Thursday, 17 September 2009

Last Hurrah of the Veg Patch.

*Sigh* it's that time of year again, using up the drips and dregs from the various harvests. Today I picked the last of the Bens as well as the green tomatoes from the mini greenhouse. (As I type the chickens are running amok in there, hoovering up the baby tomatoes I left behind). The last of the carrots finally came up yesterday and the Swiss Chard is looking sorry for itself under it's coat of silvery mildew.

Tonight we're having our annual Last Resort Supper. That's all the raggle taggle veggies stir fried with chicken and the remnants of last year's plum sauce. At the weekend I'm going to persuade Adam to wrestle that giant spider who's been guarding the run-to-seed basil so that we can dig it up and make pesto.

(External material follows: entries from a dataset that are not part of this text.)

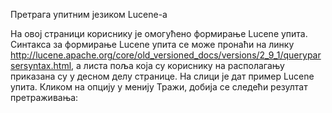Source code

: Претрага упитним језиком Lucene-а  
 
На овој страници кориснику је омогућено формирање Lucеne упита. Синтакса за формирање Lucеne упита се може пронаћи на линку http://lucene.apache.org/core/old_versioned_docs/versions/2_9_1/queryparsersyntax.html, а листа поља која су кориснику на располагању приказана су у десном делу странице. 
На слици је дат пример Lucеne упита. Кликом на опцију у менију Тражи, добија се следећи резултат претраживања:
 
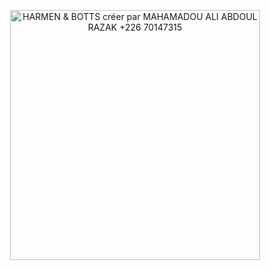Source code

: <p align="center"><a href="https://www.harmen-botts.com/" target="_blank"><img src="https://static.wixstatic.com/media/2fcb9b_c1d2f9b83c1c4cf291b9c68ba7ee068d~mv2.jpg/v1/fill/w_300,h_80,al_c,q_80,usm_2.00_1.00_0.00,enc_auto/H%26B%20Logo%20de%20r%C3%A9f%C3%A9rence%20au%20150922%20Bon%20bleuBigger.jpg" width="400" alt="HARMEN & BOTTS créer par MAHAMADOU ALI ABDOUL RAZAK +226 70147315"></a></p>
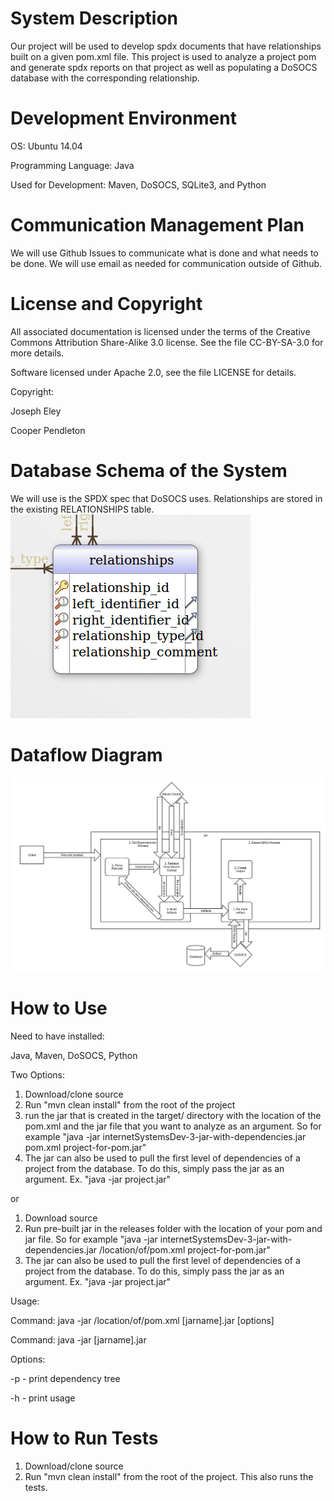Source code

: # System Description

Our project will be used to develop spdx documents that have relationships built on a given pom.xml file. This project is used to analyze a project pom and generate spdx reports on that project as well as populating a DoSOCS database with the corresponding relationship. 

# Development Environment

OS: Ubuntu 14.04

Programming Language: Java

Used for Development: Maven, DoSOCS, SQLite3, and Python

# Communication Management Plan

We will use Github Issues to communicate what is done and what needs to be done. We will use email as needed for communication outside of Github.

# License and Copyright

All associated documentation is licensed under the terms of the Creative Commons Attribution Share-Alike 3.0 license. See the file CC-BY-SA-3.0 for more details.

Software licensed under Apache 2.0, see the file LICENSE for details.

Copyright:

Joseph Eley

Cooper Pendleton

# Database Schema of the System

We will use is the SPDX spec that DoSOCS uses. Relationships are stored in the existing RELATIONSHIPS table.
![Schema](docs/schema_relationships.png)

# Dataflow Diagram
![DFD](docs/dfd.jpg)

# How to Use

Need to have installed:

Java, Maven, DoSOCS, Python

Two Options:

1. Download/clone source
2. Run "mvn clean install" from the root of the project
3. run the jar that is created in the target/ directory with the location of the pom.xml and the jar file that you want to analyze as an argument. So for example "java -jar internetSystemsDev-3-jar-with-dependencies.jar pom.xml project-for-pom.jar"
4. The jar can also be used to pull the first level of dependencies of a project from the database. To do this, simply pass the jar as an argument. Ex. "java -jar project.jar"

or 

1. Download source
2. Run pre-built jar in the releases folder with the location of your pom and jar file. So for example "java -jar internetSystemsDev-3-jar-with-dependencies.jar /location/of/pom.xml project-for-pom.jar"
3. The jar can also be used to pull the first level of dependencies of a project from the database. To do this, simply pass the jar as an argument. Ex. "java -jar project.jar"

Usage:

Command: java -jar /location/of/pom.xml \[jarname\].jar \[options\]

Command: java -jar \[jarname\].jar

Options: 

-p - print dependency tree

-h - print usage

# How to Run Tests

1. Download/clone source
2. Run "mvn clean install" from the root of the project. This also runs the tests. 

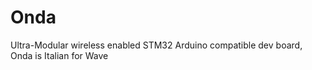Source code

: # Onda
Ultra-Modular wireless enabled STM32 Arduino compatible dev board, Onda is Italian for Wave 
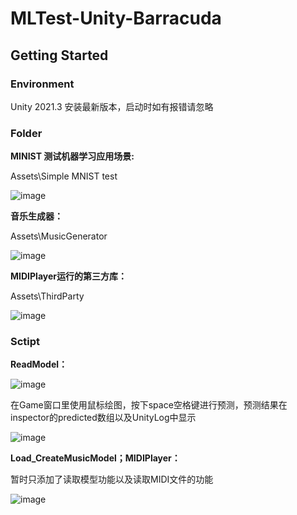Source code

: # MLTest-Unity-Barracuda


## Getting Started



### Environment

Unity 2021.3 安装最新版本，启动时如有报错请忽略



### Folder



**MINIST 测试机器学习应用场景:**

Assets\Simple MNIST test

![image](https://user-images.githubusercontent.com/62274988/190662194-72d9a1e0-ad26-469f-8acc-083158f779d8.png)


**音乐生成器：**

Assets\MusicGenerator

![image](https://user-images.githubusercontent.com/62274988/190662442-a6b97523-09a6-4783-9c08-982be9440ac9.png)


**MIDIPlayer运行的第三方库：**

Assets\ThirdParty

![image](https://user-images.githubusercontent.com/62274988/190662581-5fdc3c42-c439-4a21-a110-14419409f0a3.png)




### Sctipt


**ReadModel：**

![image](https://user-images.githubusercontent.com/62274988/190663251-04913250-a654-4800-a51f-c32b8fb8617d.png)

在Game窗口里使用鼠标绘图，按下space空格键进行预测，预测结果在inspector的predicted数组以及UnityLog中显示

![image](https://user-images.githubusercontent.com/62274988/190663120-ebf6a104-b35f-4814-b35f-08b2dc9166a7.png)



**Load_CreateMusicModel；MIDIPlayer：**

暂时只添加了读取模型功能以及读取MIDI文件的功能

![image](https://user-images.githubusercontent.com/62274988/190664501-1a0227b6-cd3c-4854-aec3-5bcc7ab377a1.png)









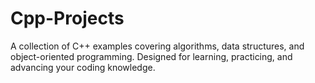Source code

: # Cpp-Projects
A collection of C++ examples covering algorithms, data structures, and object-oriented programming. Designed for learning, practicing, and advancing your coding knowledge.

Still going strong are (of course) the Jerusalem artichokes and the borlotti beans. For some bizarre reason one borlotti bean pod came out all on it's own before all the others and that has ripened, also alone. So I am now the proud owner of 3 borlotti beans. Nature's bounty is a wonderful thing.

I'm going to plant a few winter crops, I've already re-planted the Mizuna after it was decimated by caterpillars and for the first time this year I'm going to plant up the mini greenhouse with salad or stir fry leaves. I'm slightly wary of planting winter crops in the main borders for fear of exhausting the soil. Last year I grew green manure (field beans) after Christmas but found it hard to dig in and rogue beans sprang up among legitimate bean crops causing much confusion, so this year I'm going to try the bokashi system. As I understand it I fill a bin with kitchen scraps and bokashi bran then after a few weeks I can dig the resulting fermenting veg into the soil where it should rot down quickly, ready for spring.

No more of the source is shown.